__Problem statement__:
Word for word, restate the records from their first line through the line with "#ставим .net core sdk", both ends included; omit each picture.

__Data records__:
╭──

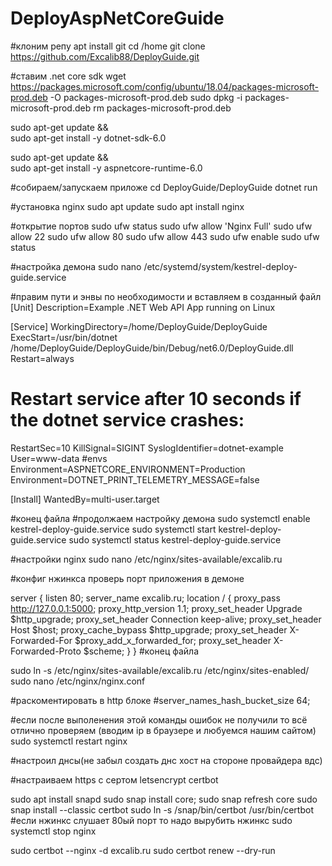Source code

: # DeployAspNetCoreGuide

#клоним репу
apt install git
cd /home
git clone https://github.com/Excalib88/DeployGuide.git

#ставим .net core sdk
wget https://packages.microsoft.com/config/ubuntu/18.04/packages-microsoft-prod.deb -O packages-microsoft-prod.deb
sudo dpkg -i packages-microsoft-prod.deb
rm packages-microsoft-prod.deb

sudo apt-get update && \
  sudo apt-get install -y dotnet-sdk-6.0

sudo apt-get update && \
  sudo apt-get install -y aspnetcore-runtime-6.0

#собираем/запускаем приложе
cd DeployGuide/DeployGuide
dotnet run

#установка nginx
sudo apt update
sudo apt install nginx

#открытие портов
sudo ufw status
sudo ufw allow 'Nginx Full'
sudo ufw allow 22
sudo ufw allow 80
sudo ufw allow 443
sudo ufw enable
sudo ufw status

#настройка демона
sudo nano /etc/systemd/system/kestrel-deploy-guide.service

#правим пути и энвы по необходимости и вставляем в созданный файл
[Unit]
Description=Example .NET Web API App running on Linux

[Service]
WorkingDirectory=/home/DeployGuide/DeployGuide
ExecStart=/usr/bin/dotnet /home/DeployGuide/DeployGuide/bin/Debug/net6.0/DeployGuide.dll
Restart=always
# Restart service after 10 seconds if the dotnet service crashes:
RestartSec=10
KillSignal=SIGINT
SyslogIdentifier=dotnet-example
User=www-data
#envs
Environment=ASPNETCORE_ENVIRONMENT=Production
Environment=DOTNET_PRINT_TELEMETRY_MESSAGE=false

[Install]
WantedBy=multi-user.target

#конец файла
#продолжаем настройку демона
sudo systemctl enable kestrel-deploy-guide.service
sudo systemctl start kestrel-deploy-guide.service
sudo systemctl status kestrel-deploy-guide.service

#настройки nginx
sudo nano /etc/nginx/sites-available/excalib.ru

#конфиг нжинкса проверь порт приложения в демоне

server {
    listen        80;
    server_name   excalib.ru;
    location / {
        proxy_pass         http://127.0.0.1:5000;
        proxy_http_version 1.1;
        proxy_set_header   Upgrade $http_upgrade;
        proxy_set_header   Connection keep-alive;
        proxy_set_header   Host $host;
        proxy_cache_bypass $http_upgrade;
        proxy_set_header   X-Forwarded-For $proxy_add_x_forwarded_for;
        proxy_set_header   X-Forwarded-Proto $scheme;
    }
}
#конец файла

sudo ln -s /etc/nginx/sites-available/excalib.ru /etc/nginx/sites-enabled/
sudo nano /etc/nginx/nginx.conf

#раскоментировать в http блоке
#server_names_hash_bucket_size 64;

#если после выполенения этой команды ошибок не получили то всё отлично проверяем (вводим ip в браузере и любуемся нашим сайтом)
sudo systemctl restart nginx

#настроил днсы(не забыл создать днс хост на стороне провайдера вдс)

#настраиваем https с сертом letsencrypt certbot

sudo apt install snapd
sudo snap install core; sudo snap refresh core
sudo snap install --classic certbot
sudo ln -s /snap/bin/certbot /usr/bin/certbot
#если нжинкс слушает 80ый порт то надо вырубить нжинкс
sudo systemctl stop nginx 

sudo certbot --nginx -d excalib.ru
sudo certbot renew --dry-run

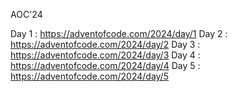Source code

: AOC'24

Day 1 : https://adventofcode.com/2024/day/1
Day 2 : https://adventofcode.com/2024/day/2
Day 3 : https://adventofcode.com/2024/day/3
Day 4 : https://adventofcode.com/2024/day/4
Day 5 : https://adventofcode.com/2024/day/5

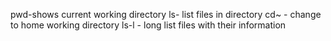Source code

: pwd-shows current working directory
ls- list files in directory
cd~ - change to home working directory
ls-l - long list files with their information
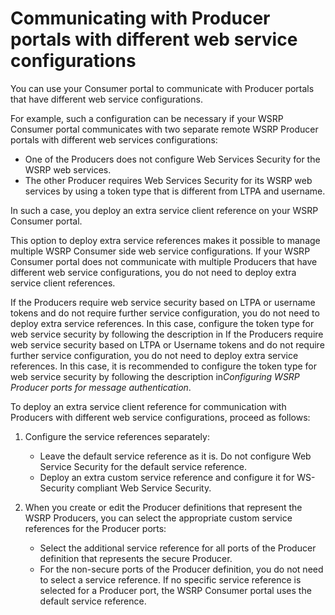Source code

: # Communicating with Producer portals with different web service configurations

You can use your Consumer portal to communicate with Producer portals that have different web service configurations.

For example, such a configuration can be necessary if your WSRP Consumer portal communicates with two separate remote WSRP Producer portals with different web services configurations:

-   One of the Producers does not configure Web Services Security for the WSRP web services.
-   The other Producer requires Web Services Security for its WSRP web services by using a token type that is different from LTPA and username.

In such a case, you deploy an extra service client reference on your WSRP Consumer portal.

This option to deploy extra service references makes it possible to manage multiple WSRP Consumer side web service configurations. If your WSRP Consumer portal does not communicate with multiple Producers that have different web service configurations, you do not need to deploy extra service client references.

If the Producers require web service security based on LTPA or username tokens and do not require further service configuration, you do not need to deploy extra service references. In this case, configure the token type for web service security by following the description in If the Producers require web service security based on LTPA or Username tokens and do not require further service configuration, you do not need to deploy extra service references. In this case, it is recommended to configure the token type for web service security by following the description in*Configuring WSRP Producer ports for message authentication*.

To deploy an extra service client reference for communication with Producers with different web service configurations, proceed as follows:

1.  Configure the service references separately:

    -   Leave the default service reference as it is. Do not configure Web Service Security for the default service reference.
    -   Deploy an extra custom service reference and configure it for WS-Security compliant Web Service Security.
2.  When you create or edit the Producer definitions that represent the WSRP Producers, you can select the appropriate custom service references for the Producer ports:

    -   Select the additional service reference for all ports of the Producer definition that represents the secure Producer.
    -   For the non-secure ports of the Producer definition, you do not need to select a service reference. If no specific service reference is selected for a Producer port, the WSRP Consumer portal uses the default service reference.




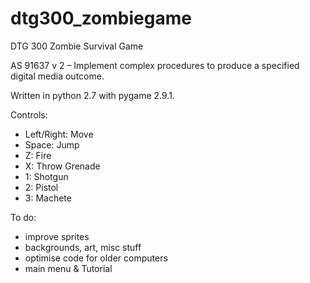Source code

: # dtg300_zombiegame
DTG 300 Zombie Survival Game

AS 91637 v 2 – Implement complex procedures to produce a specified digital media outcome.

Written in python 2.7 with pygame 2.9.1. 

Controls:
 - Left/Right: Move
 - Space:      Jump
 - Z:          Fire
 - X:          Throw Grenade
 - 1:          Shotgun
 - 2:          Pistol
 - 3:          Machete


To do:
 - improve sprites
 - backgrounds, art, misc stuff
 - optimise code for older computers
 - main menu & Tutorial
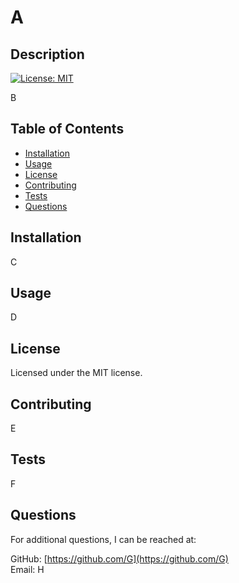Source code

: # A

## Description

[![License: MIT](https://img.shields.io/badge/License-MIT-yellow.svg)](https://opensource.org/licenses/MIT)

B

## Table of Contents

- [Installation](#installation)
- [Usage](#usage)
- [License](#license)
- [Contributing](#contributing)
- [Tests](#tests)
- [Questions](#questions)

## Installation <a name="installation"></a>

C

## Usage <a name="usage"></a>

D

## License <a name="license"></a>

Licensed under the MIT license.

## Contributing <a name="contributing"></a>

E

## Tests <a name="tests"></a>

F

## Questions <a name="questions"></a>

For additional questions, I can be reached at:

GitHub: [https://github.com/G](https://github.com/G) <br>
Email: H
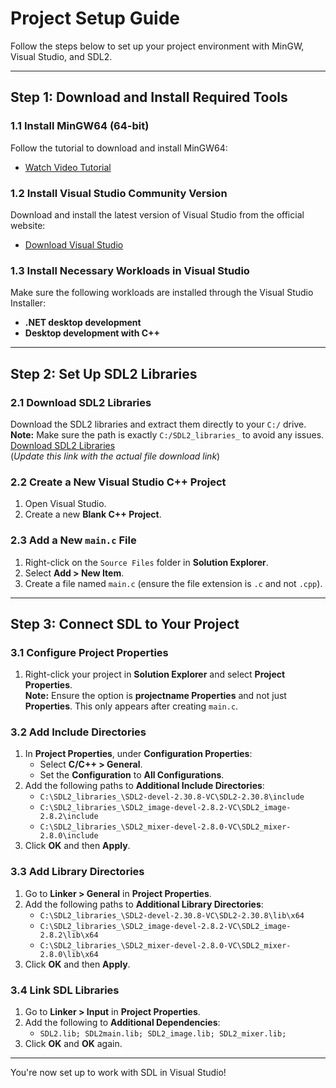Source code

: # Project Setup Guide

Follow the steps below to set up your project environment with MinGW, Visual Studio, and SDL2.

---

## Step 1: Download and Install Required Tools

### 1.1 Install MinGW64 (64-bit)
Follow the tutorial to download and install MinGW64:
- [Watch Video Tutorial](https://youtu.be/qH-9UAsI9h8?si=exETwfP0_ZF_HKZa)

### 1.2 Install Visual Studio Community Version
Download and install the latest version of Visual Studio from the official website:
- [Download Visual Studio](https://visualstudio.microsoft.com/downloads/)

### 1.3 Install Necessary Workloads in Visual Studio
Make sure the following workloads are installed through the Visual Studio Installer:
- **.NET desktop development**
- **Desktop development with C++**

---

## Step 2: Set Up SDL2 Libraries

### 2.1 Download SDL2 Libraries
Download the SDL2 libraries and extract them directly to your `C:/` drive.  
**Note:** Make sure the path is exactly `C:/SDL2_libraries_` to avoid any issues.  
[Download SDL2 Libraries](#)  
(*Update this link with the actual file download link*)

### 2.2 Create a New Visual Studio C++ Project
1. Open Visual Studio.
2. Create a new **Blank C++ Project**.

### 2.3 Add a New `main.c` File
1. Right-click on the `Source Files` folder in **Solution Explorer**.
2. Select **Add > New Item**.
3. Create a file named `main.c` (ensure the file extension is `.c` and not `.cpp`).

---

## Step 3: Connect SDL to Your Project

### 3.1 Configure Project Properties
1. Right-click your project in **Solution Explorer** and select **Project Properties**.  
   **Note:** Ensure the option is **projectname Properties** and not just **Properties**. This only appears after creating `main.c`.

### 3.2 Add Include Directories
1. In **Project Properties**, under **Configuration Properties**:
   - Select **C/C++ > General**.
   - Set the **Configuration** to **All Configurations**.
2. Add the following paths to **Additional Include Directories**:
   - `C:\SDL2_libraries_\SDL2-devel-2.30.8-VC\SDL2-2.30.8\include`
   - `C:\SDL2_libraries_\SDL2_image-devel-2.8.2-VC\SDL2_image-2.8.2\include`
   - `C:\SDL2_libraries_\SDL2_mixer-devel-2.8.0-VC\SDL2_mixer-2.8.0\include`
3. Click **OK** and then **Apply**.

### 3.3 Add Library Directories
1. Go to **Linker > General** in **Project Properties**.
2. Add the following paths to **Additional Library Directories**:
   - `C:\SDL2_libraries_\SDL2-devel-2.30.8-VC\SDL2-2.30.8\lib\x64`
   - `C:\SDL2_libraries_\SDL2_image-devel-2.8.2-VC\SDL2_image-2.8.2\lib\x64`
   - `C:\SDL2_libraries_\SDL2_mixer-devel-2.8.0-VC\SDL2_mixer-2.8.0\lib\x64`
3. Click **OK** and then **Apply**.

### 3.4 Link SDL Libraries
1. Go to **Linker > Input** in **Project Properties**.
2. Add the following to **Additional Dependencies**:
   - `SDL2.lib; SDL2main.lib; SDL2_image.lib; SDL2_mixer.lib;`
3. Click **OK** and **OK** again.

---

You're now set up to work with SDL in Visual Studio!
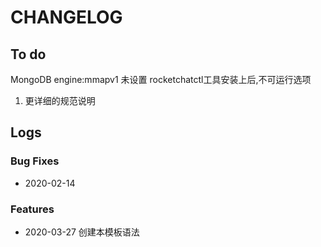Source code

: # CHANGELOG

## To do
MongoDB  engine:mmapv1 未设置
rocketchatctl工具安装上后,不可运行选项 

1. 更详细的规范说明

## Logs

### Bug Fixes

* 2020-02-14  

### Features

* 2020-03-27  创建本模板语法

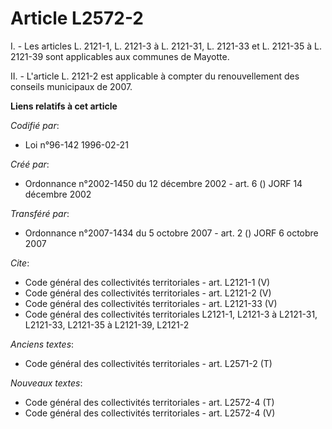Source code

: # Article L2572-2

I. - Les articles L. 2121-1, L. 2121-3 à L. 2121-31, L. 2121-33 et L. 2121-35 à L. 2121-39 sont applicables aux communes de
Mayotte.

II. - L'article L. 2121-2 est applicable à compter du renouvellement des conseils municipaux de 2007.

**Liens relatifs à cet article**

_Codifié par_:

  - Loi n°96-142 1996-02-21

_Créé par_:

  - Ordonnance n°2002-1450 du 12 décembre 2002 - art. 6 () JORF 14 décembre 2002

_Transféré par_:

  - Ordonnance n°2007-1434 du 5 octobre 2007 - art. 2 () JORF 6 octobre 2007

_Cite_:

  - Code général des collectivités territoriales - art. L2121-1 (V)
  - Code général des collectivités territoriales - art. L2121-2 (V)
  - Code général des collectivités territoriales - art. L2121-33 (V)
  - Code général des collectivités territoriales L2121-1, L2121-3 à L2121-31, L2121-33, L2121-35 à L2121-39, L2121-2

_Anciens textes_:

  - Code général des collectivités territoriales - art. L2571-2 (T)

_Nouveaux textes_:

  - Code général des collectivités territoriales - art. L2572-4 (T)
  - Code général des collectivités territoriales - art. L2572-4 (V)
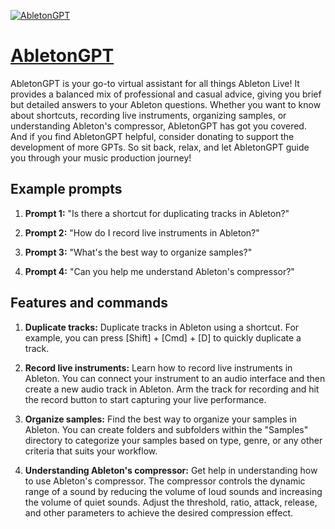 [![AbletonGPT](https://files.oaiusercontent.com/file-Zk8Ak5QNX5SCuBRYeQEHPSfP?se=2123-10-20T04%3A36%3A31Z&sp=r&sv=2021-08-06&sr=b&rscc=max-age%3D31536000%2C%20immutable&rscd=attachment%3B%20filename%3D4c4db1ab-1cea-4050-85ea-8ac248a8f222.png&sig=Qjzbp13N2gm3giDKadnKM6lZaIdHswuRM8zqbIJhXis%3D)](https://chat.openai.com/g/g-BpSexw4ll-abletongpt)

# [AbletonGPT](https://chat.openai.com/g/g-BpSexw4ll-abletongpt)

AbletonGPT is your go-to virtual assistant for all things Ableton Live! It provides a balanced mix of professional and casual advice, giving you brief but detailed answers to your Ableton questions. Whether you want to know about shortcuts, recording live instruments, organizing samples, or understanding Ableton's compressor, AbletonGPT has got you covered. And if you find AbletonGPT helpful, consider donating to support the development of more GPTs. So sit back, relax, and let AbletonGPT guide you through your music production journey!

## Example prompts

1. **Prompt 1:** "Is there a shortcut for duplicating tracks in Ableton?"

2. **Prompt 2:** "How do I record live instruments in Ableton?"

3. **Prompt 3:** "What's the best way to organize samples?"

4. **Prompt 4:** "Can you help me understand Ableton's compressor?"

## Features and commands

1. **Duplicate tracks:** Duplicate tracks in Ableton using a shortcut. For example, you can press [Shift] + [Cmd] + [D] to quickly duplicate a track.

2. **Record live instruments:** Learn how to record live instruments in Ableton. You can connect your instrument to an audio interface and then create a new audio track in Ableton. Arm the track for recording and hit the record button to start capturing your live performance.

3. **Organize samples:** Find the best way to organize your samples in Ableton. You can create folders and subfolders within the "Samples" directory to categorize your samples based on type, genre, or any other criteria that suits your workflow.

4. **Understanding Ableton's compressor:** Get help in understanding how to use Ableton's compressor. The compressor controls the dynamic range of a sound by reducing the volume of loud sounds and increasing the volume of quiet sounds. Adjust the threshold, ratio, attack, release, and other parameters to achieve the desired compression effect.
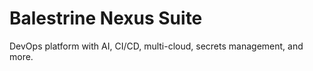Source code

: ﻿# Balestrine Nexus Suite

DevOps platform with AI, CI/CD, multi-cloud, secrets management, and more.
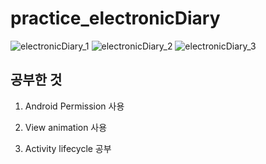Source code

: # practice_electronicDiary
![electronicDiary_1](https://github.com/wonhyeung/practice_electronicDiary/assets/78207730/1000ab44-65f7-414e-a5b4-5929959ee4db)
![electronicDiary_2](https://github.com/wonhyeung/practice_electronicDiary/assets/78207730/7ab1f12b-4cf0-448b-b4a4-537b4405e6bc)
![electronicDiary_3](https://github.com/wonhyeung/practice_electronicDiary/assets/78207730/bab5007d-77ef-4172-99f0-fec98509acd3)

## 공부한 것
1. Android Permission 사용

2. View animation 사용

3. Activity lifecycle 공부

╰──

__Exercise output__:
Source code

: # DeployAspNetCoreGuide

#клоним репу
apt install git
cd /home
git clone https://github.com/Excalib88/DeployGuide.git

#ставим .net core sdk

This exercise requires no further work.